**Your task**
For the data below, work out how many lines include the string "impact" and report only the number.
=== Begin Enclosure ===
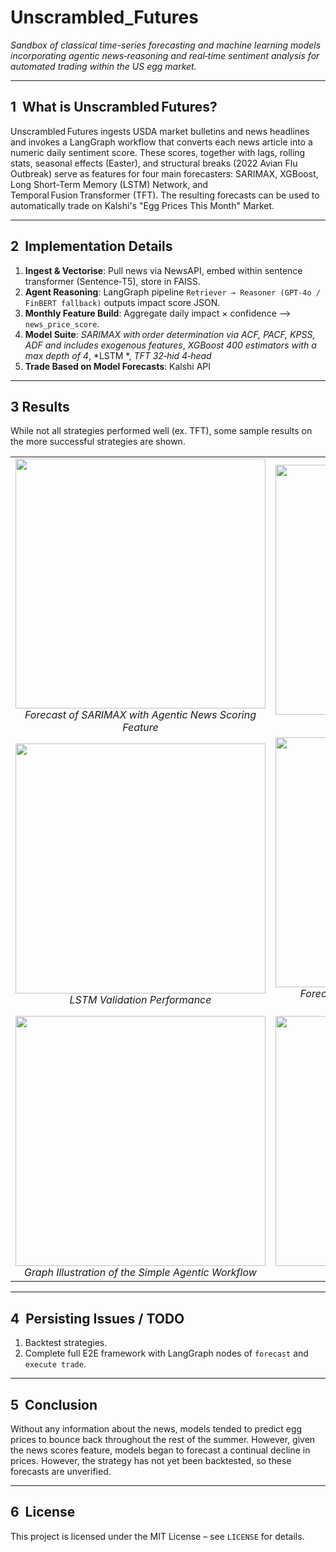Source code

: # Unscrambled_Futures
*Sandbox of classical time-series forecasting and machine learning models incorporating agentic news‑reasoning and real‑time sentiment analysis for automated trading within the US egg market.*

---

## 1  What is Unscrambled Futures?

Unscrambled Futures ingests USDA market bulletins and  news headlines and invokes a LangGraph workflow that converts each news article into a numeric daily sentiment score.
These scores, together with lags, rolling stats, seasonal effects (Easter), and structural breaks (2022 Avian Flu Outbreak) serve as features for four main forecasters: SARIMAX, XGBoost, Long Short-Term Memory (LSTM) Network, and Temporal Fusion Transformer (TFT).
The resulting forecasts can be used to automatically trade on Kalshi's "Egg Prices This Month" Market.

---

## 2  Implementation Details

1. **Ingest & Vectorise**: Pull news via NewsAPI, embed within sentence transformer (Sentence‑T5), store in FAISS.
2. **Agent Reasoning**: LangGraph pipeline `Retriever → Reasoner (GPT‑4o / FinBERT fallback)` outputs impact score JSON.
3. **Monthly Feature Build**: Aggregate daily impact × confidence --> `news_price_score`.
4. **Model Suite**:
   *SARIMAX with order determination via ACF, PACF, KPSS, ADF and includes exogenous features*,
   *XGBoost 400 estimators with a max depth of 4*,
   *LSTM *,
   *TFT 32‑hid 4‑head*
5. **Trade Based on Model Forecasts**: Kalshi API

---

## 3  Results

While not all strategies performed well (ex. TFT), some sample results on the more successful strategies are shown.

<table>
  <tr>
    <td align="center">
      <img src="samples_results/SARIMAX_with_NewsScoring.png" width="400"><br>
      <em>Forecast of SARIMAX with Agentic News Scoring Feature</em>
    </td>
    <td align="center">
      <img src="samples_results/SARIMAX.png" width="400"><br>
      <em>Forecast of Basic SARIMAX</em>
    </td>
  </tr>
  <tr>
    <td align="center">
      <img src="samples_results/LSTM_validation.png" width="400"><br>
      <em>LSTM Validation Performance</em>
    </td>
    <td align="center">
      <img src="samples_results/SARIMAX_naive_vs_exog_forecast.png" width="400"><br>
      <em>Forecast of basic ARIMA vs SARIMAX with Exogenous Features</em>
    </td>
  </tr>
  <tr>
    <td align="center">
      <img src="samples_results/agent_graph.png" width="400"><br>
      <em>Graph Illustration of the Simple Agentic Workflow</em>
    </td>
    <td align="center">
      <img src="samples_results/SARIMAX_with_exog_summary.png" width="400"><br>
      <em>SARIMAX Model Summary</em>
    </td>
  </tr>
</table>

---

## 4  Persisting Issues / TODO

1. Backtest strategies.
2. Complete full E2E framework with LangGraph nodes of `forecast` and `execute trade`.

---

## 5  Conclusion

Without any information about the news, models tended to predict egg prices to bounce back throughout the rest of the summer. However, given the news scores feature, models began to forecast a continual decline in prices. However, the strategy has not yet been backtested, so these forecasts are unverified.

---

## 6  License

This project is licensed under the MIT License – see `LICENSE` for details.
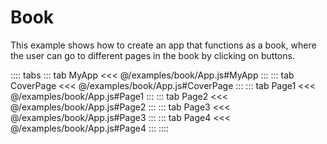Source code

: # Book
This example shows how to create an app that functions as a book, where the user can go to different pages in the book by clicking on buttons.

<ShowApp class-example-name="book" />

:::: tabs
::: tab MyApp
<<< @/examples/book/App.js#MyApp
:::
::: tab CoverPage
<<< @/examples/book/App.js#CoverPage
:::
::: tab Page1
<<< @/examples/book/App.js#Page1
:::
::: tab Page2
<<< @/examples/book/App.js#Page2
:::
::: tab Page3
<<< @/examples/book/App.js#Page3
:::
::: tab Page4
<<< @/examples/book/App.js#Page4
:::
::::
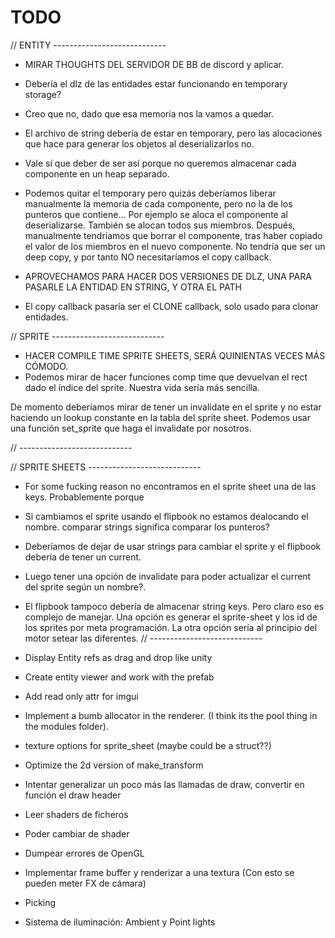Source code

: # TODO

// ENTITY ----------------------------

- MIRAR THOUGHTS DEL SERVIDOR DE BB de discord y aplicar.
- Debería el dlz de las entidades estar funcionando en temporary storage?
- Creo que no, dado que esa memoria nos la vamos a quedar.
- El archivo de string debería de estar en temporary, pero las alocaciones
que hace para generar los objetos al deserializarlos no.
- Vale sí que deber de ser así porque no queremos almacenar cada componente
en un heap separado.
- Podemos quitar el temporary pero quizás deberíamos liberar manualmente
la memoria de cada componente, pero no la de los punteros que contiene... Por ejemplo se aloca el componente al deserializarse. También se alocan todos sus miembros. Después, manualmente
tendríamos que borrar el  componente, tras haber copiado el valor de los miembros
en el nuevo componente. No tendría que ser un deep copy, y por tanto NO necesitaríamos
el copy callback.
- APROVECHAMOS PARA HACER DOS VERSIONES DE DLZ, UNA PARA PASARLE LA ENTIDAD EN STRING, Y OTRA EL PATH

- El copy callback pasaría ser el CLONE callback, solo usado para clonar entidades.

// SPRITE ----------------------------

- HACER COMPILE TIME SPRITE SHEETS, SERÁ QUINIENTAS VECES MÁS CÓMODO.
- Podemos mirar de hacer funciones comp time que devuelvan el rect
  dado el índice del sprite. Nuestra vida sería más sencilla.

De momento deberíamos mirar de tener un invalidate en el sprite
y no estar haciendo un lookup constante en la tabla del sprite
sheet. 
Podemos usar una función set_sprite que haga el invalidate por nosotros.

// ----------------------------

// SPRITE SHEETS ----------------------------
- For some fucking reason no encontramos en el sprite sheet una de las keys. Probablemente porque
- Si cambiamos el sprite usando el flipbook no estamos dealocando el nombre.
comparar strings significa comparar los punteros?
- Deberíamos de dejar de usar strings para cambiar el sprite y el flipbook debería de tener un current.
- Luego tener una opción de invalidate para poder actualizar el current del sprite según un nombre?.
- El flipbook tampoco debería de almacenar string keys. Pero claro eso es complejo de manejar. Una    opción es generar el sprite-sheet y los id de los sprites por meta programación. La otra opción sería
al principio del motor setear las diferentes.
// ----------------------------

- Display Entity refs as drag and drop like unity
- Create entity viewer and work with the prefab
- Add read only attr for imgui
- Implement a bumb allocator in the renderer. (I think its the pool thing in the modules folder).
- texture options for sprite_sheet (maybe could be a struct??)
- Optimize the 2d version of make_transform
- Intentar generalizar un poco más las llamadas de draw, convertir en función el draw header
- Leer shaders de ficheros
- Poder cambiar de shader
- Dumpear errores de OpenGL
- Implementar frame buffer y renderizar a una textura (Con esto se pueden meter FX de cámara)
- Picking
- Sistema de iluminación: Ambient y Point lights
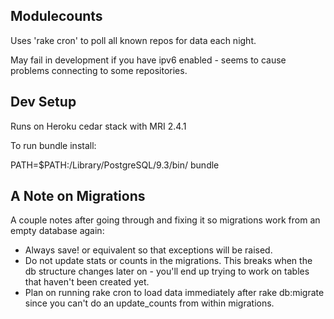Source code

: Modulecounts
------------

Uses 'rake cron' to poll all known repos for data each night.

May fail in development if you have ipv6 enabled - seems to cause
problems connecting to some repositories.


Dev Setup
---------

Runs on Heroku cedar stack with MRI 2.4.1

To run bundle install:

   PATH=$PATH:/Library/PostgreSQL/9.3/bin/ bundle


A Note on Migrations
--------------------

A couple notes after going through and fixing it so migrations work from an
empty database again:

- Always save! or equivalent so that exceptions will be raised.
- Do not update stats or counts in the migrations. This breaks when
  the db structure changes later on - you'll end up trying to work on
  tables that haven't been created yet.
- Plan on running rake cron to load data immediately after rake
  db:migrate since you can't do an update_counts from within
  migrations.
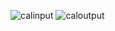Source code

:  ![calinput](https://github.com/user-attachments/assets/55f60c5c-3fbd-4530-84fb-363ce91e6e0d)
 ![caloutput](https://github.com/user-attachments/assets/21a70e32-6eab-4063-8b3b-850d3fb4a80a)

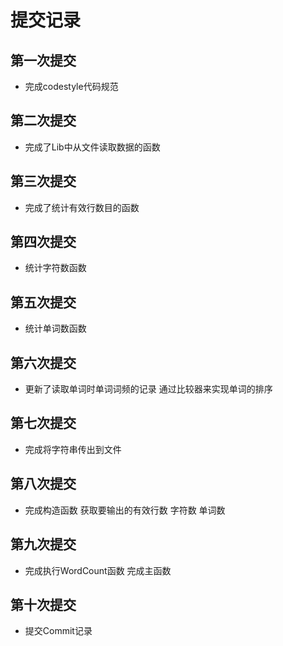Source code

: # 提交记录

## 第一次提交

* 完成codestyle代码规范

## 第二次提交

* 完成了Lib中从文件读取数据的函数

## 第三次提交

* 完成了统计有效行数目的函数

## 第四次提交

* 统计字符数函数

## 第五次提交

* 统计单词数函数

## 第六次提交

* 更新了读取单词时单词词频的记录 通过比较器来实现单词的排序

## 第七次提交

* 完成将字符串传出到文件

## 第八次提交

* 完成构造函数 获取要输出的有效行数 字符数 单词数

## 第九次提交

* 完成执行WordCount函数 完成主函数 

## 第十次提交

* 提交Commit记录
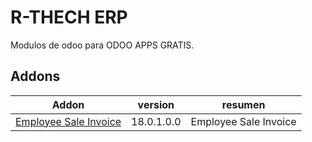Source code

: 
# R-THECH ERP

Modulos de odoo para  ODOO APPS GRATIS.

<!-- /!\ do not modify below this line -->

<!-- prettier-ignore-start -->

[//]: # (addons)

Addons 
----------------
Addon | version    | resumen
--- |------------| ---
[Employee Sale Invoice](employee_sale_invoice/) | 18.0.1.0.0 | Employee Sale Invoice
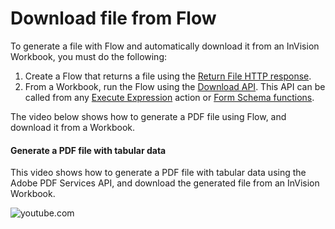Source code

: # Download file from Flow

To generate a file with Flow and automatically download it from an InVision Workbook, you must do the following:

1) Create a Flow that returns a file using the [Return File HTTP response](../../../../flow/actions/http/return-file-http-response.md). 
2) From a Workbook, run the Flow using the [Download API](../../workbooks/programmingmodel/apis/flow-apis.md#downloadstring-data). This API can be called from any [Execute Expression](../../workbooks/programmingmodel/interactionmodel/workbookactions.md#execute-expression) action or [Form Schema functions](../../forms/formschemas/functions.md). 

The video below shows how to generate a PDF file using Flow, and download it from a Workbook.

#### Generate a PDF file with tabular data
This video shows how to generate a PDF file with tabular data using the Adobe PDF Services API, and download the generated file from an InVision Workbook.

![youtube.com](https://www.youtube.com/watch?v=mNDQqBQRmmM)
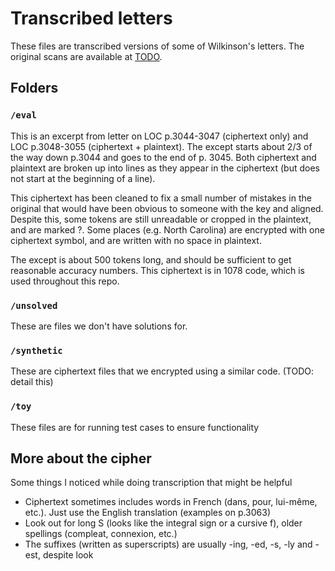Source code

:# Transcribed letters

These files are transcribed versions of some of Wilkinson's letters. The original scans are available at [TODO](#).

## Folders

### `/eval`

This is an excerpt from letter on LOC p.3044-3047 (ciphertext only) and LOC p.3048-3055 (ciphertext + plaintext). 
The except starts about 2/3 of the way down p.3044 and goes to the end of p. 3045. Both ciphertext and plaintext are broken up into lines as they appear in the ciphertext (but does not start at the beginning of a line).

This ciphertext has been cleaned to fix a small number of mistakes in the original that would have been obvious to someone with the key and aligned. Despite this, some tokens are still unreadable or cropped in the plaintext, and are marked ?. Some places (e.g. North Carolina) are encrypted with one ciphertext symbol, and are written with no space in plaintext.

The except is about 500 tokens long, and should be sufficient to get reasonable accuracy numbers. 
This ciphertext is in 1078 code, which is used throughout this repo.

### `/unsolved`

These are files we don't have solutions for. 

### `/synthetic`

These are ciphertext files that we encrypted using a similar code. (TODO: detail this)

### `/toy`

These files are for running test cases to ensure functionality


## More about the cipher

Some things I noticed while doing transcription that might be helpful

- Ciphertext sometimes includes words in French (dans, pour, lui-même, etc.). Just use the English translation (examples on p.3063)
- Look out for long S (looks like the integral sign or a cursive f), older spellings (compleat, connexion, etc.)
- The suffixes (written as superscripts) are usually -ing, -ed, -s, -ly and -est, despite look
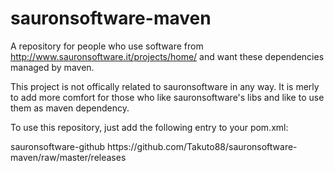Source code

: sauronsoftware-maven
====================

A repository for people who use software from http://www.sauronsoftware.it/projects/home/ and want these dependencies managed by maven.

This project is not offically related to sauronsoftware in any way. It is merly to add more comfort for those who like sauronsoftware's libs
and like to use them as maven dependency.

To use this repository, just add the following entry to your pom.xml:

<repositories>
	<repository>
        <id>sauronsoftware-github</id>
        <url>https://github.com/Takuto88/sauronsoftware-maven/raw/master/releases</url>
    </repository>
</repositories>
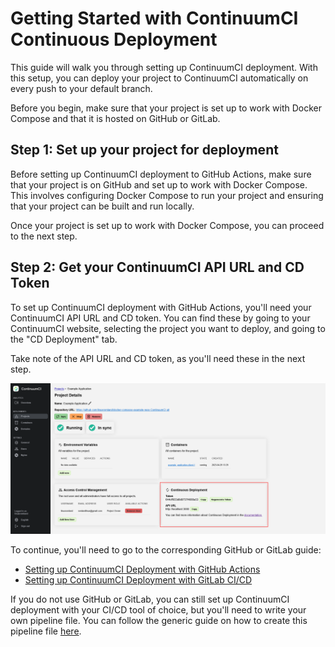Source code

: # Getting Started with ContinuumCI Continuous Deployment

This guide will walk you through setting up ContinuumCI deployment. With this setup, you can deploy your project to ContinuumCI automatically on every push to your default branch.

Before you begin, make sure that your project is set up to work with Docker Compose and that it is hosted on GitHub or GitLab.

## Step 1: Set up your project for deployment

Before setting up ContinuumCI deployment to GitHub Actions, make sure that your project is on GitHub and set up to work with Docker Compose. This involves configuring Docker Compose to run your project and ensuring that your project can be built and run locally.

Once your project is set up to work with Docker Compose, you can proceed to the next step.

## Step 2: Get your ContinuumCI API URL and CD Token

To set up ContinuumCI deployment with GitHub Actions, you'll need your ContinuumCI API URL and CD token. You can find these by going to your ContinuumCI website, selecting the project you want to deploy, and going to the "CD Deployment" tab.

Take note of the API URL and CD token, as you'll need these in the next step.

![getToken](images/getToken.png)

To continue, you'll need to go to the corresponding GitHub or GitLab guide:

-   [Setting up ContinuumCI Deployment with GitHub Actions](./github.md)
-   [Setting up ContinuumCI Deployment with GitLab CI/CD](./gitlab.md)

If you do not use GitHub or GitLab, you can still set up ContinuumCI deployment with your CI/CD tool of choice, but you'll need to write your own pipeline file. You can follow the generic guide on how to create this pipeline file [here](./generic.md).
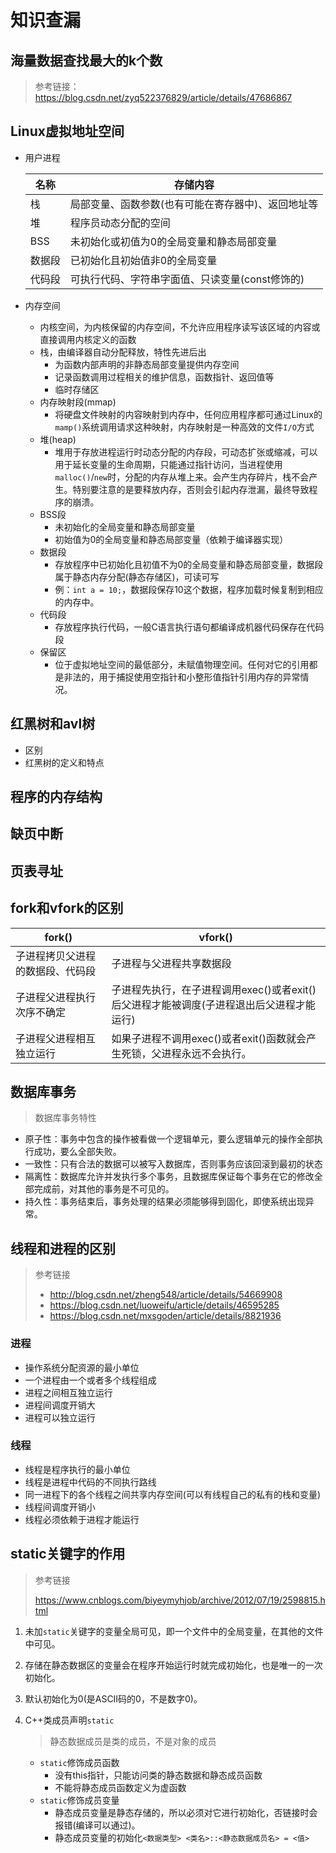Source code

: # 知识查漏

## 海量数据查找最大的k个数

>   参考链接：https://blog.csdn.net/zyq522376829/article/details/47686867

## Linux虚拟地址空间

*   用户进程

    | 名称   | 存储内容                                           |
    | ------ | -------------------------------------------------- |
    | 栈     | 局部变量、函数参数(也有可能在寄存器中)、返回地址等 |
    | 堆     | 程序员动态分配的空间                               |
    | BSS    | 未初始化或初值为0的全局变量和静态局部变量          |
    | 数据段 | 已初始化且初始值非0的全局变量                      |
    | 代码段 | 可执行代码、字符串字面值、只读变量(const修饰的)    |

*   内存空间

    *   内核空间，为内核保留的内存空间，不允许应用程序读写该区域的内容或直接调用内核定义的函数
    *   栈，由编译器自动分配释放，特性先进后出
        *   为函数内部声明的非静态局部变量提供内存空间
        *   记录函数调用过程相关的维护信息，函数指针、返回值等
        *   临时存储区
    *   内存映射段(mmap)
        *   将硬盘文件映射的内容映射到内存中，任何应用程序都可通过Linux的`mamp()`系统调用请求这种映射，内存映射是一种高效的文件`I/O`方式
    *   堆(heap)
        *   堆用于存放进程运行时动态分配的内存段，可动态扩张或缩减，可以用于延长变量的生命周期，只能通过指针访问，当进程使用`malloc()`/`new`时，分配的内存从堆上来。会产生内存碎片，栈不会产生。特别要注意的是要释放内存，否则会引起内存泄漏，最终导致程序的崩溃。
    *   BSS段
        *   未初始化的全局变量和静态局部变量
        *   初始值为0的全局变量和静态局部变量（依赖于编译器实现）
    *   数据段
        *   存放程序中已初始化且初值不为0的全局变量和静态局部变量，数据段属于静态内存分配(静态存储区)，可读可写
        *   例：`int a = 10;`，数据段保存10这个数据，程序加载时候复制到相应的内存中。
    *   代码段
        *   存放程序执行代码，一般C语言执行语句都编译成机器代码保存在代码段
    *   保留区
        *   位于虚拟地址空间的最低部分，未赋值物理空间。任何对它的引用都是非法的，用于捕捉使用空指针和小整形值指针引用内存的异常情况。

## 红黑树和avl树

*   区别
*   红黑树的定义和特点

## 程序的内存结构

## 缺页中断

## 页表寻址

## fork和vfork的区别

| fork()                           | vfork()                                                      |
| -------------------------------- | ------------------------------------------------------------ |
| 子进程拷贝父进程的数据段、代码段 | 子进程与父进程共享数据段                                     |
| 子进程父进程执行次序不确定       | 子进程先执行，在子进程调用exec()或者exit()后父进程才能被调度(子进程退出后父进程才能运行) |
| 子进程父进程相互独立运行         | 如果子进程不调用exec()或者exit()函数就会产生死锁，父进程永远不会执行。 |

## 数据库事务

>   数据库事务特性

*   原子性：事务中包含的操作被看做一个逻辑单元，要么逻辑单元的操作全部执行成功，要么全部失败。
*   一致性：只有合法的数据可以被写入数据库，否则事务应该回滚到最初的状态
*   隔离性：数据库允许并发执行多个事务，且数据库保证每个事务在它的修改全部完成前，对其他的事务是不可见的。
*   持久性：事务结束后，事务处理的结果必须能够得到固化，即使系统出现异常。

## 线程和进程的区别

>   参考链接
>
>   *   http://blog.csdn.net/zheng548/article/details/54669908 
>   *   https://blog.csdn.net/luoweifu/article/details/46595285
>   *   https://blog.csdn.net/mxsgoden/article/details/8821936

### 进程

*   操作系统分配资源的最小单位
*   一个进程由一个或者多个线程组成
*   进程之间相互独立运行
*   进程间调度开销大
*   进程可以独立运行

### 线程

*   线程是程序执行的最小单位
*   线程是进程中代码的不同执行路线
*   同一进程下的各个线程之间共享内存空间(可以有线程自己的私有的栈和变量)
*   线程间调度开销小
*   线程必须依赖于进程才能运行

## static关键字的作用

>   参考链接
>
>   https://www.cnblogs.com/biyeymyhjob/archive/2012/07/19/2598815.html

1.  未加`static`关键字的变量全局可见，即一个文件中的全局变量，在其他的文件中可见。

2.  存储在静态数据区的变量会在程序开始运行时就完成初始化，也是唯一的一次初始化。

3.  默认初始化为0(是ASCII码的0，不是数字0)。

4.  C++类成员声明`static`

    >   静态数据成员是类的成员，不是对象的成员

    *   `static`修饰成员函数
        *   没有this指针，只能访问类的静态数据和静态成员函数
        *   不能将静态成员函数定义为虚函数
    *   `static`修饰成员变量
        *   静态成员变量是静态存储的，所以必须对它进行初始化，否链接时会报错(编译可以通过)。
        *   静态成员变量的初始化`<数据类型> <类名>::<静态数据成员名> = <值>`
=== End Enclosure ===
**Output below**
2